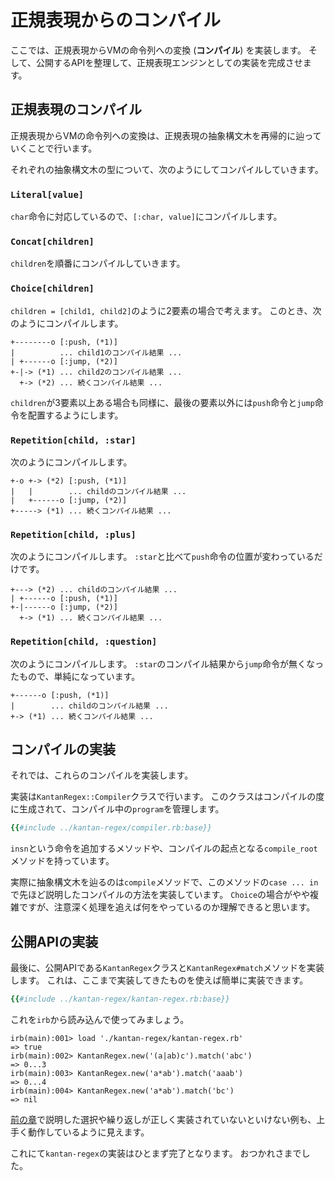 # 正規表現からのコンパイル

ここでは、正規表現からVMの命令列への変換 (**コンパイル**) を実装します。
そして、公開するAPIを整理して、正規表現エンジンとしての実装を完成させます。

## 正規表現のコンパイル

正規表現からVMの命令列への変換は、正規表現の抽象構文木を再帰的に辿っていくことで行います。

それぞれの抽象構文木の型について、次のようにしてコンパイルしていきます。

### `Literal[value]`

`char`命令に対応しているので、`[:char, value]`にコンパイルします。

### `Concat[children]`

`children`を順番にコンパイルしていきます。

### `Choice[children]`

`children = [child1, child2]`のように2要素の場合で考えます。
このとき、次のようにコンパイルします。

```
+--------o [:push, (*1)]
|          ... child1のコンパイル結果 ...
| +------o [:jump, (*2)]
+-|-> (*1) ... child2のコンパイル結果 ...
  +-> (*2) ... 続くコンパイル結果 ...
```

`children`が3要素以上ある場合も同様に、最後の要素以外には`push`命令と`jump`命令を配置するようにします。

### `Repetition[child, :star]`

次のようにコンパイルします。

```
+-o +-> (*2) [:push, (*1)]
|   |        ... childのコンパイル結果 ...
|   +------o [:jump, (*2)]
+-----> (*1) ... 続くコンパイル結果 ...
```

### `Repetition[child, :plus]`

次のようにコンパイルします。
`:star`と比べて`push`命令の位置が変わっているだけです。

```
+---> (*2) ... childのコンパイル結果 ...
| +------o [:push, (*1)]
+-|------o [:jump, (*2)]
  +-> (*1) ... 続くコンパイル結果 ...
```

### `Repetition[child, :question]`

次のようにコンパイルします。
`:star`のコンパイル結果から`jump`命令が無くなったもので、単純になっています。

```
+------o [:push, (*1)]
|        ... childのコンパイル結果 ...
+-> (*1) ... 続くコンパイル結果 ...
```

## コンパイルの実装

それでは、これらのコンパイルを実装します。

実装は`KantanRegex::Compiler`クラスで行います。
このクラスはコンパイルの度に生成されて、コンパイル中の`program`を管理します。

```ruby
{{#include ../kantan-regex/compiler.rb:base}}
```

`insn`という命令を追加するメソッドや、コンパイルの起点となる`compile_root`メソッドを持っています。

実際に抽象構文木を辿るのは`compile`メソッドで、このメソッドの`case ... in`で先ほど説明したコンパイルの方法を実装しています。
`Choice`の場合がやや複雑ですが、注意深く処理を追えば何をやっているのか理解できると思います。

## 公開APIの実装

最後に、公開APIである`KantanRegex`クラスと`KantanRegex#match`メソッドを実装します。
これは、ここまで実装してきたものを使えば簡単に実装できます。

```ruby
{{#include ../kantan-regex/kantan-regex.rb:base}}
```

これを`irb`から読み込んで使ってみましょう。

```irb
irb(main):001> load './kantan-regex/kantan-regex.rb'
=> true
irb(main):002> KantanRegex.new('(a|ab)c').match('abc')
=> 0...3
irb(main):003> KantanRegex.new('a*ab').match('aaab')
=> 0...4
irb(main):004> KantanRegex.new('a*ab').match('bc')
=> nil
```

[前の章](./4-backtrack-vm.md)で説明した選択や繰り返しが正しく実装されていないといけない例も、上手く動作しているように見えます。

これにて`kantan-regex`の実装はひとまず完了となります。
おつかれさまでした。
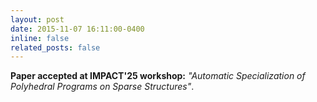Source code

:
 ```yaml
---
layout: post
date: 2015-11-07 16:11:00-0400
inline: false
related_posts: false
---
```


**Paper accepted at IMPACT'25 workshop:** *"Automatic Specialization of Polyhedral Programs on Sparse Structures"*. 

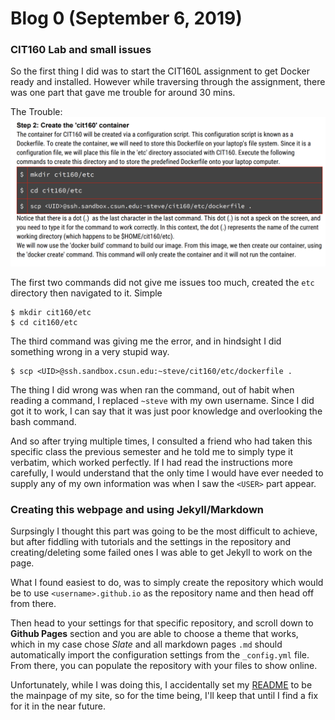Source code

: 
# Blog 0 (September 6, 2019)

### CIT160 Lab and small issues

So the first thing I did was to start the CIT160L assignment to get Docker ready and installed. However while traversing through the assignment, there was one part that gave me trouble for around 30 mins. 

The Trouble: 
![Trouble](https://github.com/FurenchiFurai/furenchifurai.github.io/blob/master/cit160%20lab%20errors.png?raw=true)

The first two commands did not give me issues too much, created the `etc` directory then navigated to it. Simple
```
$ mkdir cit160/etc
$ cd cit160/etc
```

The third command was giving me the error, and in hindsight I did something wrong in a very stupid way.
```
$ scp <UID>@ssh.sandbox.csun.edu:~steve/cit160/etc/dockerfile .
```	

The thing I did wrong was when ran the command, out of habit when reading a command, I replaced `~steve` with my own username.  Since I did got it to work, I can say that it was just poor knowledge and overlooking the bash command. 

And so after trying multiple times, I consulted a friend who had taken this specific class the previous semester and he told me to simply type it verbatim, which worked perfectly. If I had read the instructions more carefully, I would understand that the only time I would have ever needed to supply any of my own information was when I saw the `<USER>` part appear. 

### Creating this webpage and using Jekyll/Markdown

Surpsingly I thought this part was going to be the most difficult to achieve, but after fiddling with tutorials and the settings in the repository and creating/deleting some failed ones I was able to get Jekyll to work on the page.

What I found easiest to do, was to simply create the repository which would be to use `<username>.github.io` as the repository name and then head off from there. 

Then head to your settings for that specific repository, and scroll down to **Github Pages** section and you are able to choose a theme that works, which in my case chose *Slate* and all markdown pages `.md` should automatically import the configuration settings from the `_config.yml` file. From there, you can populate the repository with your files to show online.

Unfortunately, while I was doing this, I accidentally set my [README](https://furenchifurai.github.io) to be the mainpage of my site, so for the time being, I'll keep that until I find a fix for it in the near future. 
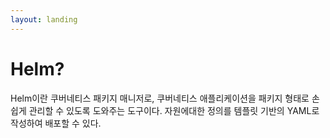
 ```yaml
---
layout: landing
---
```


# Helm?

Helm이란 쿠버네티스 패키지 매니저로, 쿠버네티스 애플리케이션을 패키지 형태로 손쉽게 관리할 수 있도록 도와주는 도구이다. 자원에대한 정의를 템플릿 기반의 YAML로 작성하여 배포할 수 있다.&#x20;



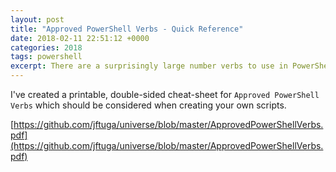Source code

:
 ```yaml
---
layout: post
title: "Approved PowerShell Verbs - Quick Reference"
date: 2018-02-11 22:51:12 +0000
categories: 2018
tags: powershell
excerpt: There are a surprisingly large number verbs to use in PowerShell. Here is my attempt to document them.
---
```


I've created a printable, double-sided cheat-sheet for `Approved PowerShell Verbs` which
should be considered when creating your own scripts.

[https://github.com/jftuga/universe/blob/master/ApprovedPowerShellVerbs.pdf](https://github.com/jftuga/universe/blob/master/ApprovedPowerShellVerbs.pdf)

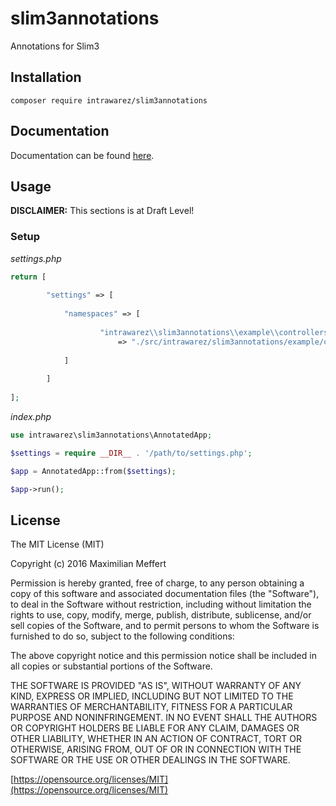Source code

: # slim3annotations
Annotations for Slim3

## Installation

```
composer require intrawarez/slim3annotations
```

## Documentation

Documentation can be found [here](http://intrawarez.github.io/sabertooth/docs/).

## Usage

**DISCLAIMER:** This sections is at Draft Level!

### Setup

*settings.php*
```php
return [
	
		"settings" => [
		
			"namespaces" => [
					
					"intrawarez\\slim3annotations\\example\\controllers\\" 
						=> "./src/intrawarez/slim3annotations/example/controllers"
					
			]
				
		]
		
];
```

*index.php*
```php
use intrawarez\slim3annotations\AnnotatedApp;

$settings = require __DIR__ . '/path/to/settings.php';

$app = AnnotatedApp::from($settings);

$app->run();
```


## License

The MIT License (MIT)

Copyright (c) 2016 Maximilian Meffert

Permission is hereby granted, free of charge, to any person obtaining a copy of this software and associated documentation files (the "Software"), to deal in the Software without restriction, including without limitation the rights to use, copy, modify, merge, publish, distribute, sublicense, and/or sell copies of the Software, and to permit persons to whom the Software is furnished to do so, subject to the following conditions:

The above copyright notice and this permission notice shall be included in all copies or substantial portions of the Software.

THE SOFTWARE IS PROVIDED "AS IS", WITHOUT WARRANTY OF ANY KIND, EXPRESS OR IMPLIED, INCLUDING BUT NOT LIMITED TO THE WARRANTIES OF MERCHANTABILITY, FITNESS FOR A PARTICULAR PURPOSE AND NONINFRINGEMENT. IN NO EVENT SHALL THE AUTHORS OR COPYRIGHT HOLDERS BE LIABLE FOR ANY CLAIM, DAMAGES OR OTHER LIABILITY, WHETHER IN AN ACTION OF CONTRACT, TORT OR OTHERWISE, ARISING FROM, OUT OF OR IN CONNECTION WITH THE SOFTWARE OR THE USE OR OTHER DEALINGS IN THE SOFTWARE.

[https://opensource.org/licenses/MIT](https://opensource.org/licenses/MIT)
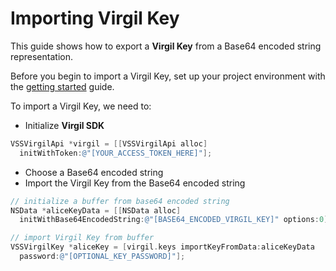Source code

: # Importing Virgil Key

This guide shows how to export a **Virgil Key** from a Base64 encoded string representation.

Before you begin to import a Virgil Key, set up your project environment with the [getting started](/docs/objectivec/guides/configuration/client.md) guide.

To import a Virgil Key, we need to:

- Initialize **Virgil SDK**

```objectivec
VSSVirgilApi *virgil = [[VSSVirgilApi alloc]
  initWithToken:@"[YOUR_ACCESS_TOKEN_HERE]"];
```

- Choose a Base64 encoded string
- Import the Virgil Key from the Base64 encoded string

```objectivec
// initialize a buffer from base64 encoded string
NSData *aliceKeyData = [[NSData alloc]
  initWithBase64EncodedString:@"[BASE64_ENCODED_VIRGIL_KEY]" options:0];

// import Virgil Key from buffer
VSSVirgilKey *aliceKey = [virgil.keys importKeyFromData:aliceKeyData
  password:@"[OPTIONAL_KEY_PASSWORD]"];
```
☆ ☆ ☆ ☆ ☆
## DIRECTIONS
Search the records for the string "username" and report each line that has it.

## ANSWER SPACE
The thing I did wrong was when ran the command, out of habit when reading a command, I replaced `~steve` with my own username.  Since I did got it to work, I can say that it was just poor knowledge and overlooking the bash command. 
What I found easiest to do, was to simply create the repository which would be to use `<username>.github.io` as the repository name and then head off from there. 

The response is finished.